§ **What this task involves**
Find the word "scripts" in the data. Return every line where it appears.

§ **Material shown**

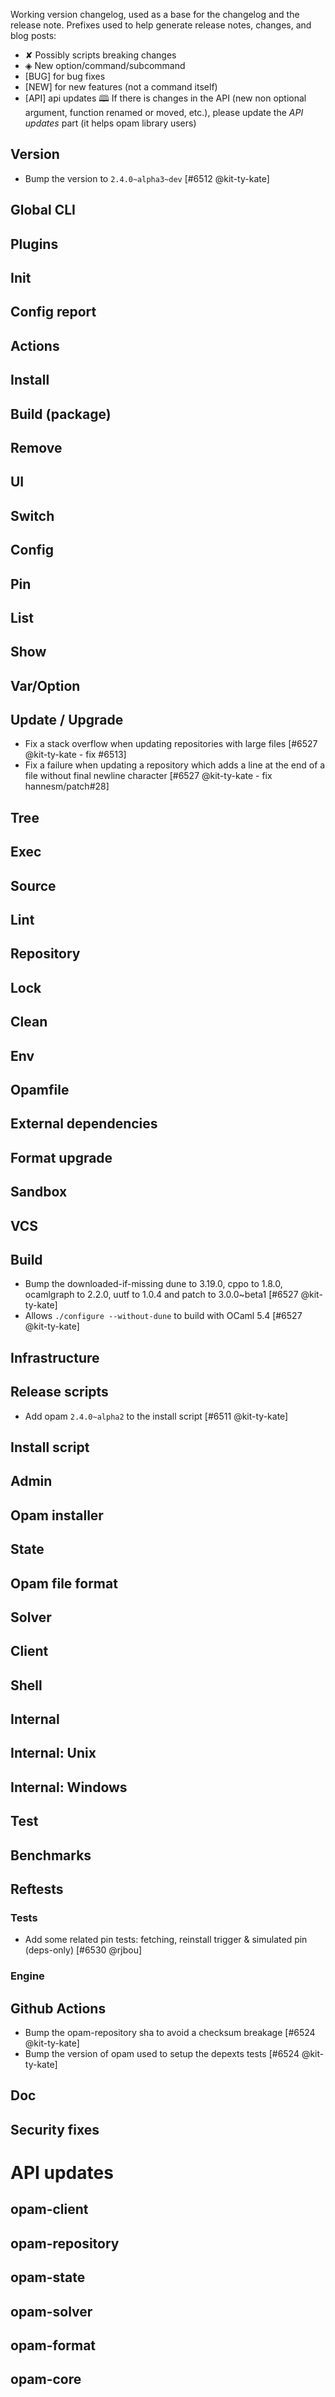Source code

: Working version changelog, used as a base for the changelog and the release
note.
Prefixes used to help generate release notes, changes, and blog posts:
* ✘ Possibly scripts breaking changes
* ◈ New option/command/subcommand
* [BUG] for bug fixes
* [NEW] for new features (not a command itself)
* [API] api updates 🕮
If there is changes in the API (new non optional argument, function renamed or
moved, etc.), please update the _API updates_ part (it helps opam library
users)

## Version
  * Bump the version to `2.4.0~alpha3~dev` [#6512 @kit-ty-kate]

## Global CLI

## Plugins

## Init

## Config report

## Actions

## Install

## Build (package)

## Remove

## UI

## Switch

## Config

## Pin

## List

## Show

## Var/Option

## Update / Upgrade
  * Fix a stack overflow when updating repositories with large files [#6527 @kit-ty-kate - fix #6513]
  * Fix a failure when updating a repository which adds a line at the end of a file without final newline character [#6527 @kit-ty-kate - fix hannesm/patch#28]

## Tree

## Exec

## Source

## Lint

## Repository

## Lock

## Clean

## Env

## Opamfile

## External dependencies

## Format upgrade

## Sandbox

## VCS

## Build
  * Bump the downloaded-if-missing dune to 3.19.0, cppo to 1.8.0, ocamlgraph to 2.2.0, uutf to 1.0.4 and patch to 3.0.0~beta1 [#6527 @kit-ty-kate]
  * Allows `./configure --without-dune` to build with OCaml 5.4 [#6527 @kit-ty-kate]

## Infrastructure

## Release scripts
  * Add opam `2.4.0~alpha2` to the install script [#6511 @kit-ty-kate]

## Install script

## Admin

## Opam installer

## State

## Opam file format

## Solver

## Client

## Shell

## Internal

## Internal: Unix

## Internal: Windows

## Test

## Benchmarks

## Reftests
### Tests
  * Add some related pin tests: fetching, reinstall trigger & simulated pin (deps-only) [#6530 @rjbou]

### Engine

## Github Actions
  * Bump the opam-repository sha to avoid a checksum breakage [#6524 @kit-ty-kate]
  * Bump the version of opam used to setup the depexts tests [#6524 @kit-ty-kate]

## Doc

## Security fixes

# API updates
## opam-client

## opam-repository

## opam-state

## opam-solver

## opam-format

## opam-core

§ **Task answer**
* ✘ Possibly scripts breaking changes
## Release scripts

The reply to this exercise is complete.